U.S.S. Enterprise, NX–01

Junior–Lieutenant Desirée Sulu tänzelte zurück, sprang dann plötzlich vor und wich zur Seite, bevor ihr Wettkampfgegner zum entscheidenden Stoß ausholen konnte. Sie griff schnell hintereinander an – und nach gerade ein paar Minuten gab die Anzeigetafel in der Sporthalle den Sieger bekannt.

Damit war die letzte Runde beendet.

Sulu ließ den Degen sinken, zog einen Handschuh ab und streckte ihrem geschlagenen Herausforderer die rechte Hand entgegen.

Hinter dem nun aufgeklappten Visier floss der Schweiß in Strömen über Malcolm Reeds Gesicht. „Nicht übel, Lieutenant.“, keuchte er. „Gar nicht übel für einen Anfänger.“

„Ein Anfänger, Sir?“, wiederholte sie und lächelte dünn. „Nein, das bin ich nicht.“

Reed entledigte sich stirnrunzelnd seines Helms. „Klären Sie mich auf: Wo haben Sie so gut fechten gelernt?“

Sulu hatte eine Kunstpause eingelegt. „Ich glaube, ich konnte es schon immer.“

„Was?“

„Na, lernen, meine ich.“ In ihrem weißen Kampfanzug drehte sich die große (ihn überragende), kräftige Frau um und schlenderte aus der Halle.

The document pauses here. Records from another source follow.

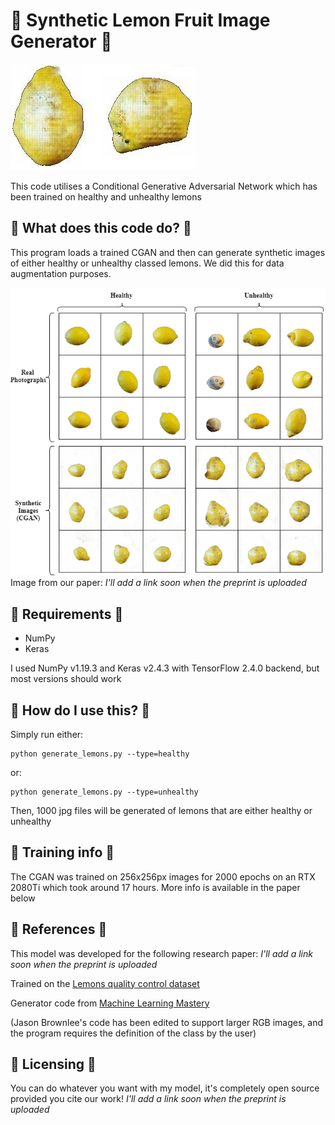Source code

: # :lemon: Synthetic Lemon Fruit Image Generator :lemon:
![Synthetic mouldy lemons generated by a Conditional GAN](preview.jpg)

This code utilises a Conditional Generative Adversarial Network which has been trained on healthy and unhealthy lemons 


## :lemon: What does this code do? :lemon:
This program loads a trained CGAN and then can generate synthetic images of either healthy or unhealthy classed lemons. We did this for data augmentation purposes.

![comparison of real and synthetic lemons generated by a Conditional GAN](comparison.png)
Image from our paper: *I'll add a link soon when the preprint is uploaded*

## :lemon: Requirements :lemon:
* NumPy
* Keras

I used NumPy v1.19.3 and Keras v2.4.3 with TensorFlow 2.4.0 backend, but most versions should work

## :lemon: How do I use this? :lemon:
Simply run either:
```
python generate_lemons.py --type=healthy
```
or:
```
python generate_lemons.py --type=unhealthy
```

Then, 1000 jpg files will be generated of lemons that are either healthy or unhealthy

## :lemon: Training info :lemon:
The CGAN was trained on 256x256px images for 2000 epochs on an RTX 2080Ti which took around 17 hours. More info is available in the paper below

## :lemon: References :lemon:

This model was developed for the following research paper: *I'll add a link soon when the preprint is uploaded*

Trained on the [Lemons quality control dataset](https://github.com/softwaremill/lemon-dataset)

Generator code from [Machine Learning Mastery](https://machinelearningmastery.com/how-to-develop-a-conditional-generative-adversarial-network-from-scratch/)

(Jason Brownlee's code has been edited to support larger RGB images, and the program requires the definition of the class by the user)

## :lemon: Licensing :lemon:
You can do whatever you want with my model, it's completely open source provided you cite our work! *I'll add a link soon when the preprint is uploaded*
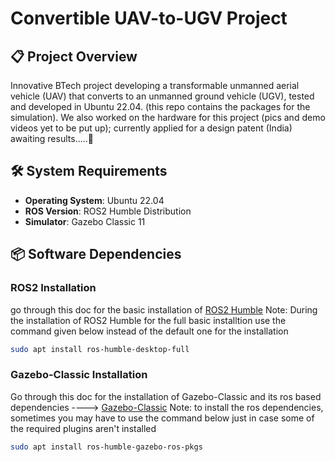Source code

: # Convertible UAV-to-UGV Project

## 📋 Project Overview
Innovative BTech project developing a transformable unmanned aerial vehicle (UAV) that converts to an unmanned ground vehicle (UGV), tested and developed in Ubuntu 22.04. (this repo contains the packages for the simulation).
We also worked on the hardware for this project (pics and demo videos yet to be put up); currently applied for a design patent (India) awaiting results.....🤞

## 🛠 System Requirements
- **Operating System**: Ubuntu 22.04
- **ROS Version**: ROS2 Humble Distribution
- **Simulator**: Gazebo Classic 11

## 📦 Software Dependencies
### ROS2 Installation
go through this doc for the basic installation of [ROS2 Humble](https://docs.ros.org/en/humble/Installation/Ubuntu-Install-Debs.html)
Note: During the installation of ROS2 Humble for the full basic installtion use the command given below instead of the default one for the installation
```bash
sudo apt install ros-humble-desktop-full
```
### Gazebo-Classic Installation
Go through this doc for the installation of Gazebo-Classic and its ros based dependencies ----> [Gazebo-Classic](https://classic.gazebosim.org/tutorials?tut=install_ubuntu)
Note: to install the ros dependencies, sometimes you may have to use the command below just in case some of the required plugins aren't installed
```bash
sudo apt install ros-humble-gazebo-ros-pkgs
```

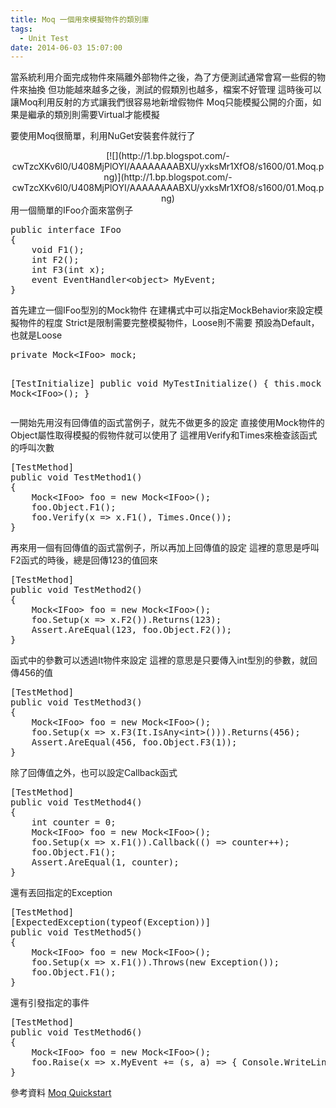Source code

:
 ```yaml
---
title: Moq 一個用來模擬物件的類別庫
tags:
  - Unit Test
date: 2014-06-03 15:07:00
---
```


當系統利用介面完成物件來隔離外部物件之後，為了方便測試通常會寫一些假的物件來抽換
但功能越來越多之後，測試的假類別也越多，檔案不好管理
這時後可以讓Moq利用反射的方式讓我們很容易地新增假物件
Moq只能模擬公開的介面，如果是繼承的類別則需要Virtual才能模擬

要使用Moq很簡單，利用NuGet安裝套件就行了
<div class="separator" style="clear: both; text-align: center;">[![](http://1.bp.blogspot.com/-cwTzcXKv6l0/U408MjPlOYI/AAAAAAAABXU/yxksMr1XfO8/s1600/01.Moq.png)](http://1.bp.blogspot.com/-cwTzcXKv6l0/U408MjPlOYI/AAAAAAAABXU/yxksMr1XfO8/s1600/01.Moq.png)</div>
用一個簡單的IFoo介面來當例子
<div><pre class="brush:csharp">public interface IFoo
{
    void F1();
    int F2();
    int F3(int x);
    event EventHandler&lt;object&gt; MyEvent;
}
</pre></div>
首先建立一個IFoo型別的Mock物件
在建構式中可以指定MockBehavior來設定模擬物件的程度
Strict是限制需要完整模擬物件，Loose則不需要
預設為Default，也就是Loose
<div><pre class="brush:csharp">private Mock&lt;IFoo&gt; mock;

[TestInitialize]
public void MyTestInitialize()
{
    this.mock = new Mock&lt;IFoo&gt;();
}
</pre></div>
一開始先用沒有回傳值的函式當例子，就先不做更多的設定
直接使用Mock物件的Object屬性取得模擬的假物件就可以使用了
這裡用Verify和Times來檢查該函式的呼叫次數
<div><pre class="brush:csharp">[TestMethod]
public void TestMethod1()
{
    Mock&lt;IFoo&gt; foo = new Mock&lt;IFoo&gt;();
    foo.Object.F1();
    foo.Verify(x =&gt; x.F1(), Times.Once());
}
</pre></div>
再來用一個有回傳值的函式當例子，所以再加上回傳值的設定
這裡的意思是呼叫F2函式的時後，總是回傳123的值回來
<div><pre class="brush:csharp">[TestMethod]
public void TestMethod2()
{
    Mock&lt;IFoo&gt; foo = new Mock&lt;IFoo&gt;();
    foo.Setup(x =&gt; x.F2()).Returns(123);
    Assert.AreEqual(123, foo.Object.F2());
}
</pre></div>
函式中的參數可以透過It物件來設定
這裡的意思是只要傳入int型別的參數，就回傳456的值
<div><pre class="brush:csharp">[TestMethod]
public void TestMethod3()
{
    Mock&lt;IFoo&gt; foo = new Mock&lt;IFoo&gt;();
    foo.Setup(x =&gt; x.F3(It.IsAny&lt;int&gt;())).Returns(456);
    Assert.AreEqual(456, foo.Object.F3(1));
}
</pre></div>
除了回傳值之外，也可以設定Callback函式
<div><pre class="brush:csharp">[TestMethod]
public void TestMethod4()
{
    int counter = 0;
    Mock&lt;IFoo&gt; foo = new Mock&lt;IFoo&gt;();
    foo.Setup(x =&gt; x.F1()).Callback(() =&gt; counter++);
    foo.Object.F1();
    Assert.AreEqual(1, counter);
}
</pre></div>
還有丟回指定的Exception
<div><pre class="brush:csharp">[TestMethod]
[ExpectedException(typeof(Exception))]
public void TestMethod5()
{
    Mock&lt;IFoo&gt; foo = new Mock&lt;IFoo&gt;();
    foo.Setup(x =&gt; x.F1()).Throws(new Exception());
    foo.Object.F1();
}
</pre></div>
還有引發指定的事件
<div><pre class="brush:csharp">[TestMethod]
public void TestMethod6()
{
    Mock&lt;IFoo&gt; foo = new Mock&lt;IFoo&gt;();
    foo.Raise(x =&gt; x.MyEvent += (s, a) =&gt; { Console.WriteLine(a); }, 123);
}
</pre></div>

參考資料
[Moq Quickstart](https://github.com/Moq/moq4/wiki/Quickstart)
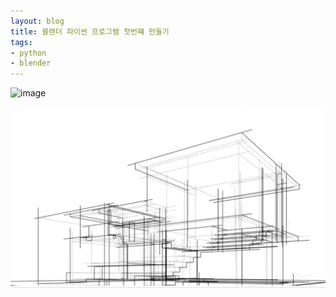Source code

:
 ```yaml
---
layout: blog
title: 블렌더 파이썬 프로그램 첫번쨰 만들기
tags:
- python
- blender
---
```

![image](https://user-images.githubusercontent.com/44631748/236800942-20ef2339-3a16-41b2-8760-33d8b236e922.png)

![image](https://github.com/joungna/joungna.github.io/blob/f6f6fd1ff3765de8cb07826aa6bd9117e1898474/assets/t_2.png)
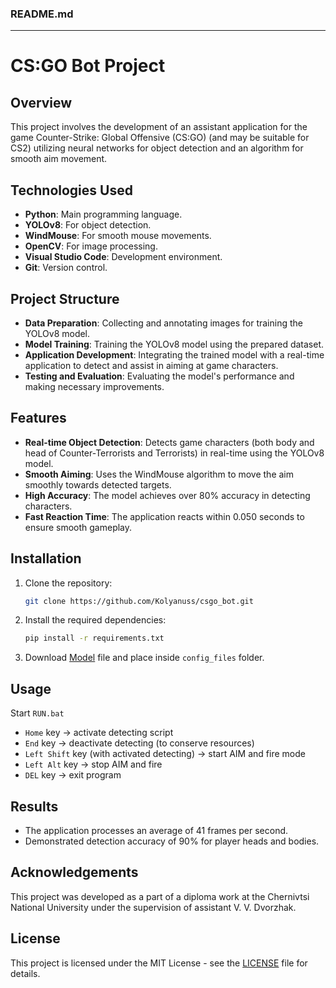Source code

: ### README.md

---

# CS:GO Bot Project

## Overview
This project involves the development of an assistant application for the game Counter-Strike: Global Offensive (CS:GO) (and may be suitable for CS2) utilizing neural networks for object detection and an algorithm for smooth aim movement.

## Technologies Used
- **Python**: Main programming language.
- **YOLOv8**: For object detection.
- **WindMouse**: For smooth mouse movements.
- **OpenCV**: For image processing.
- **Visual Studio Code**: Development environment.
- **Git**: Version control.

## Project Structure
- **Data Preparation**: Collecting and annotating images for training the YOLOv8 model.
- **Model Training**: Training the YOLOv8 model using the prepared dataset.
- **Application Development**: Integrating the trained model with a real-time application to detect and assist in aiming at game characters.
- **Testing and Evaluation**: Evaluating the model's performance and making necessary improvements.

## Features
- **Real-time Object Detection**: Detects game characters (both body and head of Counter-Terrorists and Terrorists) in real-time using the YOLOv8 model.
- **Smooth Aiming**: Uses the WindMouse algorithm to move the aim smoothly towards detected targets.
- **High Accuracy**: The model achieves over 80% accuracy in detecting characters.
- **Fast Reaction Time**: The application reacts within 0.050 seconds to ensure smooth gameplay.

## Installation
1. Clone the repository:
    ```sh
    git clone https://github.com/Kolyanuss/csgo_bot.git
    ```
2. Install the required dependencies:
    ```sh
    pip install -r requirements.txt
    ```
3. Download [Model](https://drive.google.com/file/d/1_ib6hcfsywX4I_qj-mdiBvJfNbHVgGP4/view?usp=sharing)
 file and place inside `config_files` folder.

## Usage
Start `RUN.bat`
- `Home` key -> activate detecting script
- `End` key -> deactivate detecting (to conserve resources)
- `Left Shift` key (with activated detecting) -> start AIM and fire mode
- `Left Alt` key -> stop AIM and fire
- `DEL` key -> exit program

## Results
- The application processes an average of 41 frames per second.
- Demonstrated detection accuracy of 90% for player heads and bodies.

## Acknowledgements
This project was developed as a part of a diploma work at the Chernivtsi National University under the supervision of assistant V. V. Dvorzhak.

## License
This project is licensed under the MIT License - see the [LICENSE](LICENSE) file for details.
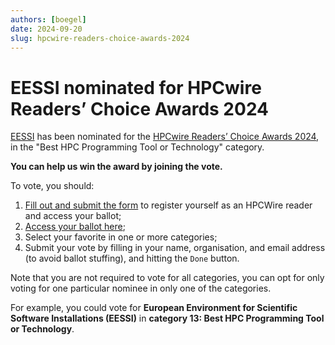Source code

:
 ```yaml
---
authors: [boegel]
date: 2024-09-20
slug: hpcwire-readers-choice-awards-2024
---
```


# EESSI nominated for HPCwire Readers’ Choice Awards 2024

[EESSI](eessi.io/docs) has been nominated for the
[HPCwire Readers’ Choice Awards 2024](https://www.hpcwire.com/2024-hpcwire-readers-choice-awards-voting-is-open),
in the "Best HPC Programming Tool or Technology" category.

**You can help us win the award by joining the vote.**

To vote, you should:

1. [Fill out and submit the form](https://www.hpcwire.com/2024-hpcwire-readers-choice-awards-voting-is-open)
   to register yourself as an HPCWire reader and access your ballot;
2. [Access your ballot here](https://www.surveymonkey.com/r/hpcwireRCA24);
3. Select your favorite in one or more categories;
4. Submit your vote by filling in your name, organisation, and email address (to avoid ballot stuffing),
   and hitting the `Done` button.

Note that you are not required to vote for all categories,
you can opt for only voting for one particular nominee in
only one of the categories.

For example, you could vote for **European Environment for Scientific Software Installations (EESSI)**
in **category 13: Best HPC Programming Tool or Technology**.
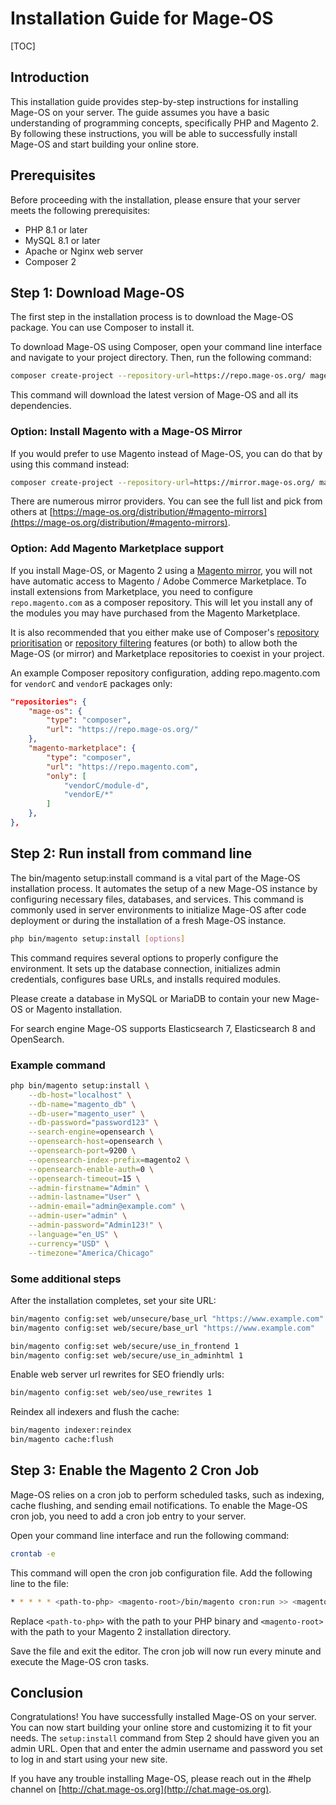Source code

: # Installation Guide for Mage-OS

[TOC]

## Introduction

This installation guide provides step-by-step instructions for installing Mage-OS on your server. The guide assumes
you have a basic understanding of programming concepts, specifically PHP and Magento 2. By following these instructions,
you will be able to successfully install Mage-OS and start building your online store.

## Prerequisites

Before proceeding with the installation, please ensure that your server meets the following prerequisites:

- PHP 8.1 or later
- MySQL 8.1 or later
- Apache or Nginx web server
- Composer 2

## Step 1: Download Mage-OS

The first step in the installation process is to download the Mage-OS package. You can use Composer to install it.

To download Mage-OS using Composer, open your command line interface and navigate to your project directory. Then, run
the following command:

```bash
composer create-project --repository-url=https://repo.mage-os.org/ mage-os/project-community-edition .
```

This command will download the latest version of Mage-OS and all its dependencies.

### Option: Install Magento with a Mage-OS Mirror

If you would prefer to use Magento instead of Mage-OS, you can do that by using this command instead:

```bash
composer create-project --repository-url=https://mirror.mage-os.org/ magento/project-community-edition
```

There are numerous mirror providers. You can see the full list and pick from others at
[https://mage-os.org/distribution/#magento-mirrors](https://mage-os.org/distribution/#magento-mirrors).

### Option: Add Magento Marketplace support

If you install Mage-OS, or Magento 2 using a
[Magento mirror](https://mage-os.org/distribution/#magento-mirrors), you will not have automatic access to
Magento / Adobe Commerce Marketplace. To install extensions from Marketplace, you need to configure
`repo.magento.com` as a composer repository. This will let you install any of the modules you may have
purchased from the Magento Marketplace.

It is also recommended that you either make use of Composer's
[repository prioritisation](https://getcomposer.org/doc/articles/repository-priorities.md#canonical-repositories) or
[repository filtering](https://getcomposer.org/doc/articles/repository-priorities.md#filtering-packages) features
(or both) to allow both the Mage-OS (or mirror) and Marketplace repositories to coexist in your project.

An example Composer repository configuration, adding repo.magento.com for `vendorC` and `vendorE` packages only:

```json
"repositories": {
    "mage-os": {
        "type": "composer",
        "url": "https://repo.mage-os.org/"
    },
    "magento-marketplace": {
        "type": "composer",
        "url": "https://repo.magento.com",
        "only": [
            "vendorC/module-d",
            "vendorE/*"
        ]
    },
},
```

## Step 2: Run install from command line

The bin/magento setup:install command is a vital part of the Mage-OS installation process. It automates the setup
of a new Mage-OS instance by configuring necessary files, databases, and services. This command is commonly used
in server environments to initialize Mage-OS after code deployment or during the installation of a fresh Mage-OS
instance.

```bash
php bin/magento setup:install [options]
```

This command requires several options to properly configure the environment. It sets up the database connection,
initializes admin credentials, configures base URLs, and installs required modules.

Please create a database in MySQL or MariaDB to contain your new Mage-OS or Magento installation.

For search engine Mage-OS supports Elasticsearch 7, Elasticsearch 8 and OpenSearch.

### Example command

```bash
php bin/magento setup:install \
    --db-host="localhost" \
    --db-name="magento_db" \
    --db-user="magento_user" \
    --db-password="password123" \
    --search-engine=opensearch \
    --opensearch-host=opensearch \
    --opensearch-port=9200 \
    --opensearch-index-prefix=magento2 \
    --opensearch-enable-auth=0 \
    --opensearch-timeout=15 \
    --admin-firstname="Admin" \
    --admin-lastname="User" \
    --admin-email="admin@example.com" \
    --admin-user="admin" \
    --admin-password="Admin123!" \
    --language="en_US" \
    --currency="USD" \
    --timezone="America/Chicago"
```

### Some additional steps

After the installation completes, set your site URL:

```bash
bin/magento config:set web/unsecure/base_url "https://www.example.com"
bin/magento config:set web/secure/base_url "https://www.example.com"

bin/magento config:set web/secure/use_in_frontend 1
bin/magento config:set web/secure/use_in_adminhtml 1
```

Enable web server url rewrites for SEO friendly urls:

```bash
bin/magento config:set web/seo/use_rewrites 1
```

Reindex all indexers and flush the cache:

```bash
bin/magento indexer:reindex
bin/magento cache:flush
```

## Step 3: Enable the Magento 2 Cron Job

Mage-OS relies on a cron job to perform scheduled tasks, such as indexing, cache flushing, and sending email
notifications. To enable the Mage-OS cron job, you need to add a cron job entry to your server.

Open your command line interface and run the following command:

```bash
crontab -e
```

This command will open the cron job configuration file. Add the following line to the file:

```bash
* * * * * <path-to-php> <magento-root>/bin/magento cron:run >> <magento-root>/var/log/cron.log
```

Replace `<path-to-php>` with the path to your PHP binary and `<magento-root>` with the path to your Magento 2
installation directory.

Save the file and exit the editor. The cron job will now run every minute and execute the Mage-OS cron tasks.

## Conclusion

Congratulations! You have successfully installed Mage-OS on your server. You can now start building your online store
and customizing it to fit your needs. The `setup:install` command from Step 2 should have given you an admin URL.
Open that and enter the admin username and password you set to log in and start using your new site.

If you have any trouble installing Mage-OS, please reach out in the #help channel on 
[http://chat.mage-os.org](http://chat.mage-os.org).
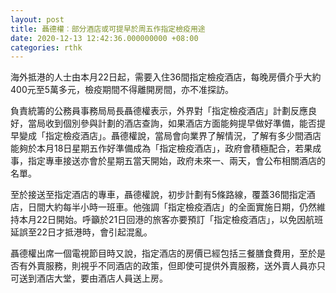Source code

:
 ```yaml
---
layout: post
title: 聶德權︰部分酒店或可提早於周五作指定檢疫用途
date: 2020-12-13 12:42:36.000000000 +08:00
categories: rthk
---
```


海外抵港的人士由本月22日起，需要入住36間指定檢疫酒店，每晚房價介乎大約400元至5萬多元，檢疫期間不得離開房間，亦不准探訪。

負責統籌的公務員事務局局長聶德權表示，外界對「指定檢疫酒店」計劃反應良好，當局收到個別參與計劃的酒店查詢，如果酒店方面能夠提早做好準備，能否提早變成「指定檢疫酒店」。聶德權說，當局會向業界了解情況，了解有多少間酒店能夠於本月18日星期五作好準備成為「指定檢疫酒店」，政府會積極配合，若果成事，指定專車接送亦會於星期五當天開始，政府未來一、兩天，會公布相關酒店的名單。

至於接送至指定酒店的專車，聶德權說，初步計劃有5條路線，覆蓋36間指定酒店，日間大約每半小時一班車。他強調「指定檢疫酒店」的全面實施日期，仍然維持本月22日開始。呼籲於21日回港的旅客亦要預訂「指定檢疫酒店」，以免因航班延誤至22日才抵港時，會引起混亂。

聶德權出席一個電視節目時又說，指定酒店的房價已經包括三餐膳食費用，至於是否有外賣服務，則視乎不同酒店的政策，但即使可提供外賣服務，送外賣人員亦只可送到酒店大堂，要由酒店人員送上房。
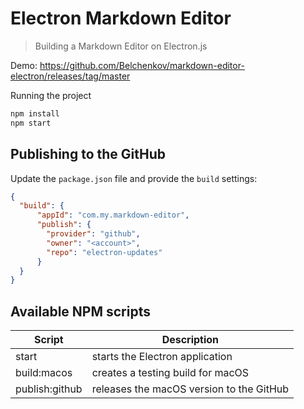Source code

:# Electron Markdown Editor

> Building a Markdown Editor on Electron.js

Demo: https://github.com/Belchenkov/markdown-editor-electron/releases/tag/master

Running the project
 
 ```sh
 npm install
 npm start
 ```
 
 ## Publishing to the GitHub
 
 Update the `package.json` file and provide the `build` settings:
 
 ```json
 {
   "build": {
       "appId": "com.my.markdown-editor",
       "publish": {
         "provider": "github",
         "owner": "<account>",
         "repo": "electron-updates"
       }
   }
 }
 ```
 
 ## Available NPM scripts
 
 | Script | Description |
 | --- | --- |
 | start | starts the Electron application |
 | build:macos | creates a testing build for macOS |
 | publish:github | releases the macOS version to the GitHub |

Reed blieb nur ein leises Ächzen übrig.



Eine halbe Stunde später befand er sich, pünktlich zu Beginn seiner Schicht, geduscht und umgezogen, auf der Brücke. Doch der Erste Offizier war alles andere als in seinen üblichen Pflichten versunken. Beinahe unablässig, während er sich den Spitzbart kraulte, wechselte sein Blick zwischen den eigenen Kontrollen und der zurzeit unbesetzten, vom Autopiloten dirigierten Navigationsstation im vorderen Teil der Kommandozentrale.

Dann hielt er es nicht mehr länger aus: Reed drehte sich auf seinem Stuhl herum und rief an einem Wandterminal die Sternenflotten–Datenbank auf. Er wühlte sich durch Ordner und gab bei jedem Neuzugriff seine Autorisationscodes ein. Zuletzt stieß er auf die gesuchte Datei stieß, öffnete sie…und ihm blieb der Atem weg.

„Das gibt’s ja nicht...“, ächzte er mit großen Augen.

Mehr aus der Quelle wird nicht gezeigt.